RAWALPINDI: Pakistan Tehreek-e-Insaf leaders turned up at Adiala jail on Thursday after two straight weeks in which no nominated party representative appeared to meet jailed former prime minister Imran Khan, a lapse that had sharpened criticism inside the party and fueled talk of internal disarray. The visits come against the backdrop of a long-running dispute over access to Khan, despite court orders allowing him to meet family, lawyers and party colleagues twice a week.
The gap had become politically awkward for PTI. On April 16, a list sent to jail authorities included senior figures such as Barrister Gohar Ali Khan, Latif Khosa, Babar Awan, Hamid Khan, Intizar Panjotha and Salman Akram Raja, but none arrived at the prison. A week later, on April 23, another six-name list was submitted and, again, no party leader reached Adiala jail before the 4pm cutoff.
That second no-show stung a bit more because it came after party leaders had already been under fire for months over who gets nominated for Thursday meetings. PTI’s critics, and some within the party too, had complained that senior leadership often stayed away while lower-tier leaders were put on the lists. Dawn reported that Imran Khan’s sisters, by contrast, had kept turning up on Tuesdays in repeated efforts to see him, even when authorities did not allow the meetings to go ahead.
PTI itself acknowledged the embarrassment after the April 23 no-show. Central Information Secretary Sheikh Waqas Akram told Dawn the party had taken “strict notice” of the matter and would address the “unfortunate development,” while warning that those unable to travel to Adiala should not submit their names for meetings.
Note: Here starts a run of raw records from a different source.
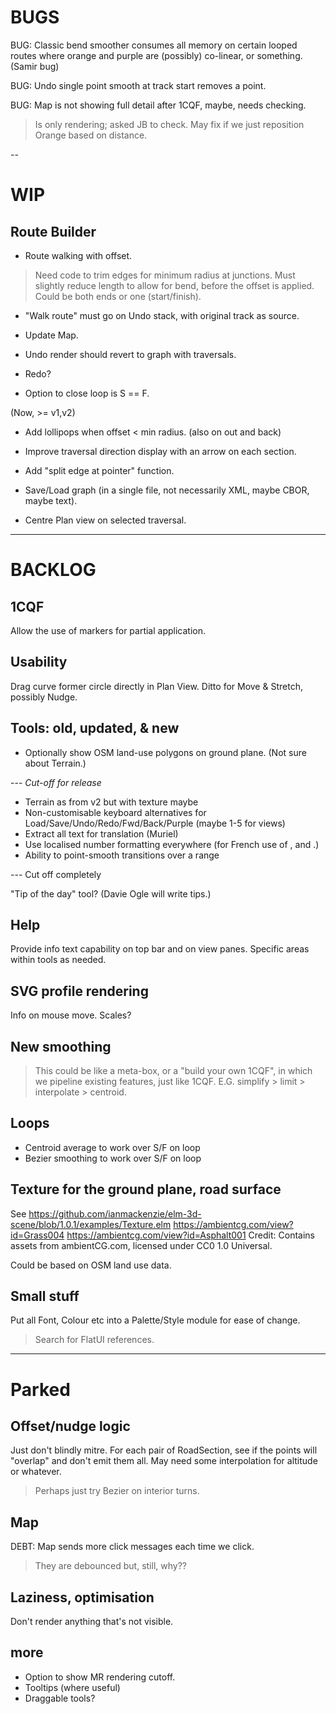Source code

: 
# BUGS

BUG: Classic bend smoother consumes all memory on certain looped routes where
     orange and purple are (possibly) co-linear, or something. (Samir bug)

BUG: Undo single point smooth at track start removes a point.

BUG: Map is not showing full detail after 1CQF, maybe, needs checking.
> Is only rendering; asked JB to check.
> May fix if we just reposition Orange based on distance.

--

# WIP

## Route Builder

- Route walking with offset.
> Need code to trim edges for minimum radius at junctions.
> Must slightly reduce length to allow for bend, before the offset is applied.
> Could be both ends or one (start/finish).

- "Walk route" must go on Undo stack, with original track as source.

- Update Map.

- Undo render should revert to graph with traversals.

- Redo?

- Option to close loop is S == F.

(Now, >= v1,v2)

- Add lollipops when offset < min radius. (also on out and back)

- Improve traversal direction display with an arrow on each section.

- Add "split edge at pointer" function.

- Save/Load graph (in a single file, not necessarily XML, maybe CBOR, maybe text).

- Centre Plan view on selected traversal.


---

# BACKLOG

## 1CQF

Allow the use of markers for partial application.

## Usability

Drag curve former circle directly in Plan View.
Ditto for Move & Stretch, possibly Nudge.

## Tools: old, updated, & new

- Optionally show OSM land-use polygons on ground plane. (Not sure about Terrain.)

--- _Cut-off for release_
- Terrain as from v2 but with texture maybe
- Non-customisable keyboard alternatives for Load/Save/Undo/Redo/Fwd/Back/Purple (maybe 1-5 for views)
- Extract all text for translation (Muriel)
- Use localised number formatting everywhere (for French use of , and .)
- Ability to point-smooth transitions over a range

--- Cut off completely

"Tip of the day" tool? (Davie Ogle will write tips.)

## Help

Provide info text capability on top bar and on view panes.
Specific areas within tools as needed.

## SVG profile rendering

Info on mouse move.
Scales?

## New smoothing

> This could be like a meta-box, or a "build your own 1CQF", in which
> we pipeline existing features, just like 1CQF.
> E.G. simplify > limit > interpolate > centroid.

## Loops

- Centroid average to work over S/F on loop
- Bezier smoothing to work over S/F on loop

## Texture for the ground plane, road surface

See https://github.com/ianmackenzie/elm-3d-scene/blob/1.0.1/examples/Texture.elm
https://ambientcg.com/view?id=Grass004
https://ambientcg.com/view?id=Asphalt001
Credit: Contains assets from ambientCG.com, licensed under CC0 1.0 Universal.

Could be based on OSM land use data.

## Small stuff

Put all Font, Colour etc into a Palette/Style module for ease of change.
> Search for FlatUI references.
 
---

# Parked

## Offset/nudge logic

Just don't blindly mitre. For each pair of RoadSection, see if the points will
"overlap" and don't emit them all. May need some interpolation for altitude or whatever.
> Perhaps just try Bezier on interior turns.

## Map

DEBT: Map sends more click messages each time we click.
> They are debounced but, still, why??

## Laziness, optimisation

Don't render anything that's not visible.

## more

- Option to show MR rendering cutoff.
- Tooltips (where useful)
- Draggable tools?
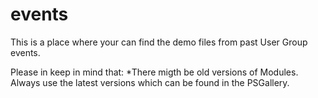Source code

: # events
This is a place where your can find the demo files from past User Group events.

Please in keep in mind that:
  *There migth be old versions of Modules. Always use the latest versions which can be found in the PSGallery.
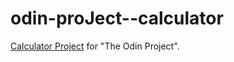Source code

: # odin-proJect--calculator
[Calculator Project](https://www.theodinproject.com/lessons/foundations-calculator) for "The Odin Project".
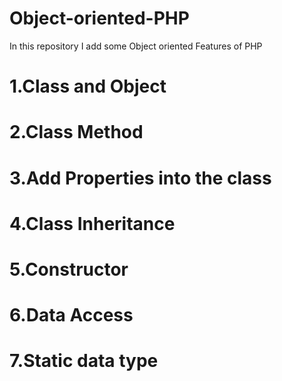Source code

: # Object-oriented-PHP
In this repository I add some Object oriented Features of PHP
# 1.Class and Object
# 2.Class Method
# 3.Add Properties into the class
# 4.Class Inheritance
# 5.Constructor 
# 6.Data Access 
# 7.Static data type
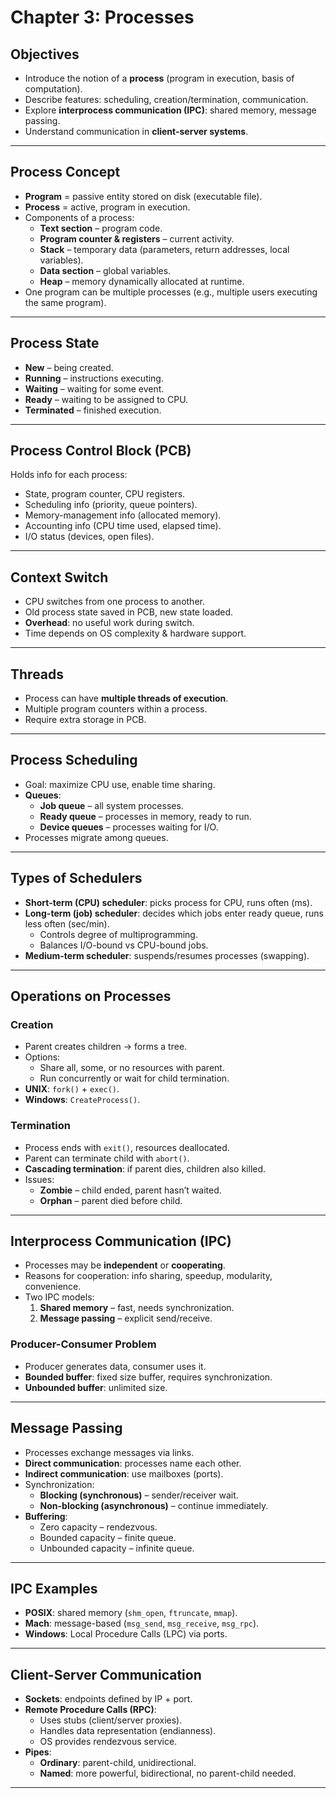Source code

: # Chapter 3: Processes

## Objectives
- Introduce the notion of a **process** (program in execution, basis of computation).
- Describe features: scheduling, creation/termination, communication.
- Explore **interprocess communication (IPC)**: shared memory, message passing.
- Understand communication in **client-server systems**.

---

## Process Concept
- **Program** = passive entity stored on disk (executable file).
- **Process** = active, program in execution.
- Components of a process:
  - **Text section** – program code.
  - **Program counter & registers** – current activity.
  - **Stack** – temporary data (parameters, return addresses, local variables).
  - **Data section** – global variables.
  - **Heap** – memory dynamically allocated at runtime.
- One program can be multiple processes (e.g., multiple users executing the same program).

---

## Process State
- **New** – being created.
- **Running** – instructions executing.
- **Waiting** – waiting for some event.
- **Ready** – waiting to be assigned to CPU.
- **Terminated** – finished execution.

---

## Process Control Block (PCB)
Holds info for each process:
- State, program counter, CPU registers.
- Scheduling info (priority, queue pointers).
- Memory-management info (allocated memory).
- Accounting info (CPU time used, elapsed time).
- I/O status (devices, open files).

---

## Context Switch
- CPU switches from one process to another.
- Old process state saved in PCB, new state loaded.
- **Overhead**: no useful work during switch.
- Time depends on OS complexity & hardware support.

---

## Threads
- Process can have **multiple threads of execution**.
- Multiple program counters within a process.
- Require extra storage in PCB.

---

## Process Scheduling
- Goal: maximize CPU use, enable time sharing.
- **Queues**:
  - **Job queue** – all system processes.
  - **Ready queue** – processes in memory, ready to run.
  - **Device queues** – processes waiting for I/O.
- Processes migrate among queues.

---

## Types of Schedulers
- **Short-term (CPU) scheduler**: picks process for CPU, runs often (ms).
- **Long-term (job) scheduler**: decides which jobs enter ready queue, runs less often (sec/min).
  - Controls degree of multiprogramming.
  - Balances I/O-bound vs CPU-bound jobs.
- **Medium-term scheduler**: suspends/resumes processes (swapping).

---

## Operations on Processes
### Creation
- Parent creates children → forms a tree.
- Options:
  - Share all, some, or no resources with parent.
  - Run concurrently or wait for child termination.
- **UNIX**: `fork()` + `exec()`.  
- **Windows**: `CreateProcess()`.

### Termination
- Process ends with `exit()`, resources deallocated.
- Parent can terminate child with `abort()`.
- **Cascading termination**: if parent dies, children also killed.
- Issues:
  - **Zombie** – child ended, parent hasn’t waited.
  - **Orphan** – parent died before child.

---

## Interprocess Communication (IPC)
- Processes may be **independent** or **cooperating**.
- Reasons for cooperation: info sharing, speedup, modularity, convenience.
- Two IPC models:
  1. **Shared memory** – fast, needs synchronization.
  2. **Message passing** – explicit send/receive.

### Producer-Consumer Problem
- Producer generates data, consumer uses it.
- **Bounded buffer**: fixed size buffer, requires synchronization.
- **Unbounded buffer**: unlimited size.

---

## Message Passing
- Processes exchange messages via links.
- **Direct communication**: processes name each other.
- **Indirect communication**: use mailboxes (ports).
- Synchronization:
  - **Blocking (synchronous)** – sender/receiver wait.
  - **Non-blocking (asynchronous)** – continue immediately.
- **Buffering**:
  - Zero capacity – rendezvous.
  - Bounded capacity – finite queue.
  - Unbounded capacity – infinite queue.

---

## IPC Examples
- **POSIX**: shared memory (`shm_open`, `ftruncate`, `mmap`).
- **Mach**: message-based (`msg_send`, `msg_receive`, `msg_rpc`).
- **Windows**: Local Procedure Calls (LPC) via ports.

---

## Client-Server Communication
- **Sockets**: endpoints defined by IP + port.
- **Remote Procedure Calls (RPC)**:
  - Uses stubs (client/server proxies).
  - Handles data representation (endianness).
  - OS provides rendezvous service.
- **Pipes**:
  - **Ordinary**: parent-child, unidirectional.
  - **Named**: more powerful, bidirectional, no parent-child needed.

---
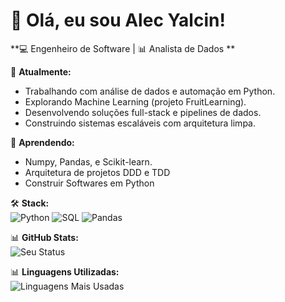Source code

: # 👋 Olá, eu sou Alec Yalcin!

**💻 Engenheiro de Software | 📊 Analista de Dados **

🔭 **Atualmente:**  
- Trabalhando com análise de dados e automação em Python.  
- Explorando Machine Learning (projeto FruitLearning).
- Desenvolvendo soluções full-stack e pipelines de dados.  
- Construindo sistemas escaláveis com arquitetura limpa.  

🌱 **Aprendendo:**  
- Numpy, Pandas, e Scikit-learn.
- Arquitetura de projetos DDD e TDD
- Construir Softwares em Python

🛠️ **Stack:**  
![Python](https://img.shields.io/badge/Python-3776AB?style=for-the-badge&logo=python&logoColor=white)
![SQL](https://img.shields.io/badge/SQL-4479A1?style=for-the-badge&logo=postgresql&logoColor=white)
![Pandas](https://img.shields.io/badge/Pandas-150458?style=for-the-badge&logo=pandas&logoColor=white)

📊 **GitHub Stats:**  
![Seu Status](https://github-readme-stats.vercel.app/api?username=alecyalcin&show_icons=true&theme=dracula&hide=issues) 

📊 **Linguagens Utilizadas:**  
![Linguagens Mais Usadas](https://github-readme-stats.vercel.app/api/top-langs/?username=alecyalcin&layout=compact&theme=dracula) 
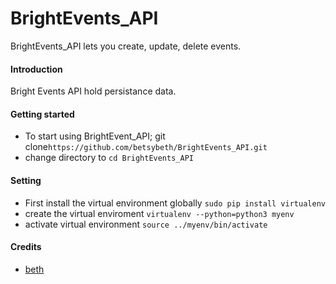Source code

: # BrightEvents_API
BrightEvents_API lets you create, update, delete events.

#### Introduction
 Bright Events API hold persistance data.

#### Getting started
* To start using BrightEvent_API; git clone`https://github.com/betsybeth/BrightEvents_API.git`
* change directory to `cd BrightEvents_API`

#### Setting
* First install the virtual environment globally `sudo pip install virtualenv`
* create the virtual enviroment `virtualenv --python=python3 myenv`
* activate virtual environment `source ../myenv/bin/activate`


#### Credits
* [beth][1]

[1]: `https://github.com/betsybeth`
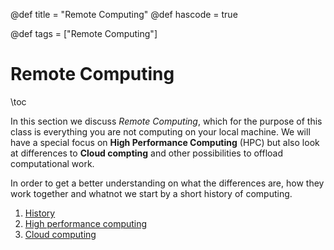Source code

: @def title = "Remote Computing"
@def hascode = true

@def tags = ["Remote Computing"]

# Remote Computing
\toc

In this section we discuss _Remote Computing_, which for the purpose of this class is everything you are not computing on your local machine. 
We will have a special focus on **High Performance Computing** (HPC) but also look at differences to **Cloud compting** and other possibilities to offload computational work. 

In order to get a better understanding on what the differences are, how they work together and whatnot we start by a short history of computing. 

1. [History](history/)
1. [High performance computing](hpc/)
1. [Cloud computing](cloud/)
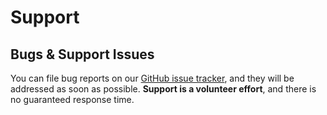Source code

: # Support

## Bugs & Support Issues

You can file bug reports on our [GitHub issue tracker](https://github.com/diogofgm/qnap_app/issues), and they will be addressed as soon as possible.
**Support is a volunteer effort**, and there is no guaranteed response time.
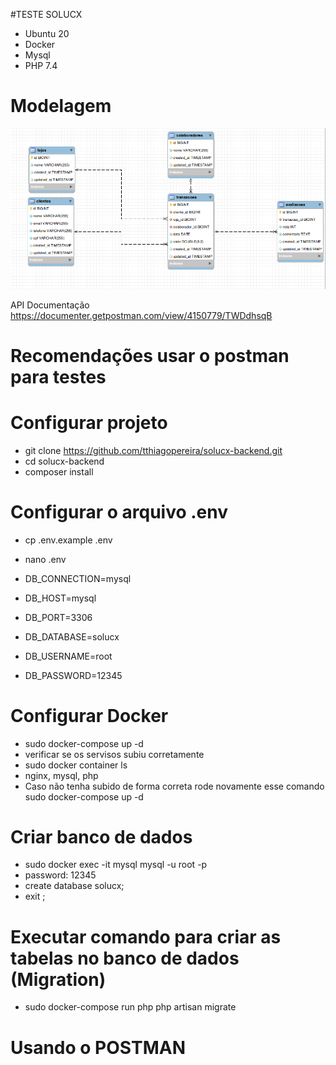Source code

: #TESTE SOLUCX
* Ubuntu 20
* Docker
* Mysql 
* PHP 7.4
# Modelagem
![Alt text](tela%20relacional.png "Title")

API Documentação
https://documenter.getpostman.com/view/4150779/TWDdhsqB

# Recomendações usar o postman para testes

# Configurar projeto

* git clone https://github.com/tthiagopereira/solucx-backend.git
* cd solucx-backend
* composer install

# Configurar o arquivo .env

* cp .env.example .env
* nano .env


* DB_CONNECTION=mysql
* DB_HOST=mysql
* DB_PORT=3306
* DB_DATABASE=solucx
* DB_USERNAME=root
* DB_PASSWORD=12345

# Configurar Docker

* sudo docker-compose up -d
* verificar se os servisos subiu corretamente
* sudo docker container ls
* nginx, mysql, php 
* Caso não tenha subido de forma correta rode novamente esse comando sudo docker-compose up -d

# Criar banco de dados

* sudo docker exec -it mysql mysql -u root -p
* password: 12345
* create database solucx;
* exit ;
  
# Executar comando para criar as tabelas no banco de dados (Migration)

* sudo docker-compose run php php artisan migrate

# Usando o POSTMAN
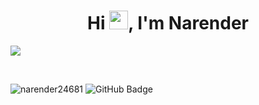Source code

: <h1 align="center">Hi <img src="https://raw.githubusercontent.com/MartinHeinz/MartinHeinz/master/wave.gif" width="30px" height="30px">, I'm Narender</h1>


<!-- ## Connect with me: -->
<a href="https://www.linkedin.com/in/narender-ch-7b4b9024b/"><img src="https://img.icons8.com/fluent/48/000000/linkedin.png"/></a>

<br/>

<!-- ## GitHub Views and Followers: -->
<img src="https://komarev.com/ghpvc/?username=narender24681&label=Profile%20views&color=0e75b6&style=flat" alt="narender24681" /> <img src="https://img.shields.io/github/followers/narender24681?label=Followers&style=social" alt="GitHub Badge">


<!-- <a href="https://github.com/Meghna-DAS/github-profile-views-counter">
    <img src="https://komarev.com/ghpvc/?username=chiranjeev-thapliyal">
</a> -->
<!-- <a href="https://github.com/chiranjeev-thapliyal?tab=followers"></a> -->

<!--
**narender24681/narender24681** is a ✨ _special_ ✨ repository because its `README.md` (this file) appears on your GitHub profile.

Here are some ideas to get you started:

- 🔭 I’m currently working on ...
- 🌱 I’m currently learning ...
- 👯 I’m looking to collaborate on ...
- 🤔 I’m looking for help with ...
- 💬 Ask me about ...
- 📫 How to reach me: ...
- 😄 Pronouns: ...
- ⚡ Fun fact: ...
-->
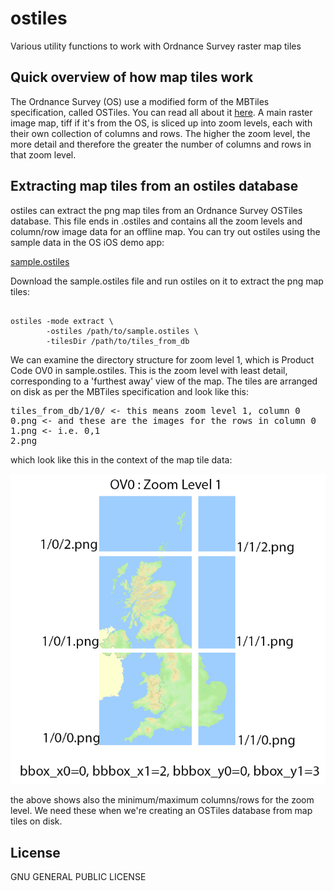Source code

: # ostiles
Various utility functions to work with Ordnance Survey raster map tiles

## Quick overview of how map tiles work
The Ordnance Survey (OS) use a modified form of the MBTiles specification, called OSTiles.
You can read all about it [here](https://github.com/OrdnanceSurvey/openspace-sdk-resources/blob/master/ostiles_spec.md).
 A main raster image map, tiff if it's from the OS, is sliced up into zoom levels, each with their own collection of
 columns and rows. The higher the zoom level, the more detail and therefore the greater the number of columns and rows
 in that zoom level.

## Extracting map tiles from an ostiles database
ostiles can extract the png map tiles from an Ordnance Survey OSTiles database. This file ends in .ostiles
and contains all the zoom levels and column/row image data for an offline map. You can try out ostiles using
the sample data in the OS iOS demo app:

[sample.ostiles](https://github.com/OrdnanceSurvey/ios-sdk-demo-tilesources/tree/master/Resources)

Download the sample.ostiles file and run ostiles on it to extract the png map tiles:

<pre><code>
ostiles -mode extract \
        -ostiles /path/to/sample.ostiles \
        -tilesDir /path/to/tiles_from_db
</code></pre>

We can examine the directory structure for zoom level 1, which is Product Code OV0 in sample.ostiles.
This is the zoom level with least detail, corresponding to a 'furthest away' view of the
map. The tiles are arranged on disk as per the MBTiles specification and look like this:

<pre>
tiles_from_db/1/0/ <- this means zoom level 1, column 0    
0.png <- and these are the images for the rows in column 0  
1.png <- i.e. 0,1  
2.png
</pre>

which look like this in the context of the map tile data:

![Product Code OV0](ostiles.jpeg "Product Code OV0")

the above shows also the minimum/maximum columns/rows for the zoom level. We need these when we're creating an OSTiles
database from map tiles on disk.

## License
GNU GENERAL PUBLIC LICENSE
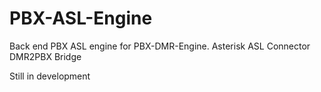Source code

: # PBX-ASL-Engine
Back end PBX ASL engine for PBX-DMR-Engine. Asterisk ASL Connector DMR2PBX Bridge

Still in development
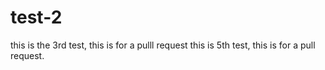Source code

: # test-2
this is the 3rd test, this is for a pulll request
this is 5th test, this is for a pull request.
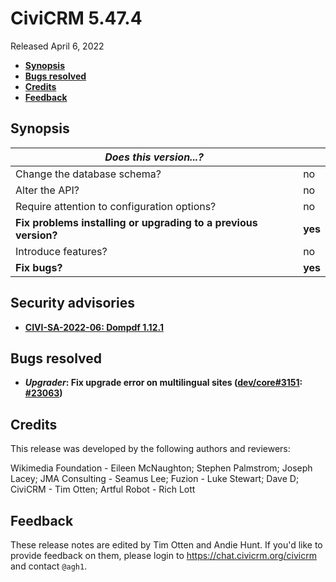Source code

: # CiviCRM 5.47.4

Released April 6, 2022

- **[Synopsis](#synopsis)**
- **[Bugs resolved](#bugs)**
- **[Credits](#credits)**
- **[Feedback](#feedback)**

## <a name="synopsis"></a>Synopsis

| *Does this version...?*                                         |          |
| --------------------------------------------------------------- | -------- |
| Change the database schema?                                     | no       |
| Alter the API?                                                  | no       |
| Require attention to configuration options?                     | no       |
| **Fix problems installing or upgrading to a previous version?** | **yes**  |
| Introduce features?                                             | no       |
| **Fix bugs?**                                                   | **yes**  |

## <a name="security"></a>Security advisories

- **[CIVI-SA-2022-06: Dompdf 1.12.1](https://civicrm.org/advisory/civi-sa-2022-06-dompdf-121)**

## <a name="bugs"></a>Bugs resolved

* **_Upgrader_: Fix upgrade error on multilingual sites ([dev/core#3151](https://lab.civicrm.org/dev/core/-/issues/3151): [#23063](https://github.com/civicrm/civicrm-core/pull/23063))**

## <a name="credits"></a>Credits

This release was developed by the following authors and reviewers:

Wikimedia Foundation - Eileen McNaughton; Stephen Palmstrom; Joseph Lacey; JMA Consulting - Seamus Lee; Fuzion - Luke Stewart; Dave D; CiviCRM - Tim Otten; Artful Robot - Rich Lott

## <a name="feedback"></a>Feedback

These release notes are edited by Tim Otten and Andie Hunt.  If you'd like to
provide feedback on them, please login to https://chat.civicrm.org/civicrm and
contact `@agh1`.
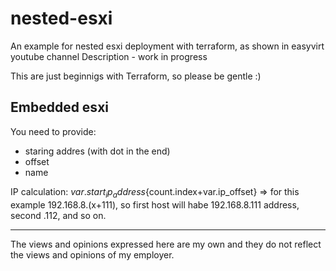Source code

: # nested-esxi
An example for nested esxi deployment with terraform, as shown in easyvirt youtube channel
Description - work in progress

This are just beginnigs with Terraform, so please be gentle :)

## Embedded esxi

You need to provide:
- staring addres (with dot in the end)
- offset
- name

IP calculation: ${var.start_ip_address}${count.index+var.ip_offset} => for this example 192.168.8.(x+111), so first host will habe 192.168.8.111 address, second .112, and so on.

---
The views and opinions expressed here are my own and they do not reflect the views and opinions of my employer.
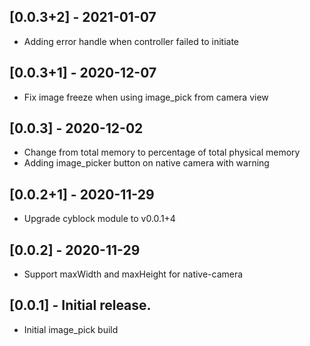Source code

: ## [0.0.3+2] - 2021-01-07

* Adding error handle when controller failed to initiate

## [0.0.3+1] - 2020-12-07

* Fix image freeze when using image_pick from camera view

## [0.0.3] - 2020-12-02

* Change from total memory to percentage of total physical memory
* Adding image_picker button on native camera with warning

## [0.0.2+1] - 2020-11-29

* Upgrade cyblock module to v0.0.1+4

## [0.0.2] - 2020-11-29

* Support maxWidth and maxHeight for native-camera

## [0.0.1] - Initial release.

* Initial image_pick build
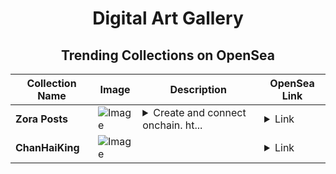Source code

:<div align="center">

# Digital Art Gallery

## Trending Collections on OpenSea

| Collection Name                       | Image                                                                                     | Description                       | OpenSea Link                                                                                          |
|---------------------------------------|-------------------------------------------------------------------------------------------|-----------------------------------|--------------------------------------------------------------------------------------------------------|
| **Zora Posts** | ![Image](https://i.seadn.io/s/raw/files/0e20c6a331f3f35efda578f4409b6eab.jpg?w=500&auto=format?w=200&auto=format) | <details><summary>Create and connect onchain. ht...</summary>Create and connect onchain. https://zora.co</details> | <details><summary>Link</summary>[Zora Posts](https://opensea.io/collection/zora-posts-11026)</details> |
| **ChanHaiKing** | ![Image](https://i.seadn.io/s/raw/files/a256f21ee5907a0f7d6f30c3266644d8.png?w=500&auto=format?w=200&auto=format) |  | <details><summary>Link</summary>[ChanHaiKing](https://opensea.io/collection/chanhaiking)</details> |

</div>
The jail access fight has been simmering for months, and that’s really the larger story here. The Islamabad High Court has allowed Khan twice-weekly meetings on Tuesdays and Thursdays, but multiple reports say those directions have not been fully implemented in practice. Even when lists were submitted in advance, PTI leaders have at times said they were stopped outside the facility or prevented from proceeding beyond checkpoints. On April 2, for example, Pakistan Today reported that a nominated PTI delegation said it reached the area before the scheduled window but was still blocked from meeting Khan.
So Thursday’s appearance by PTI leaders was more than a routine jail visit. It was also an attempt to show the party had heard the criticism and was trying to close ranks, at least publicly, after two weeks that handed its opponents an easy talking point. Whether that signals real internal discipline or just a temporary correction is less clear. The recent pattern suggests PTI is still struggling with both organisational coherence and the state-imposed barriers around access to its founder.
For Khan’s supporters, the central complaint remains unchanged: a court order exists, but access is still unpredictable. And for PTI, every missed visit now carries extra weight, because it doesn’t just look like a scheduling problem. It looks political.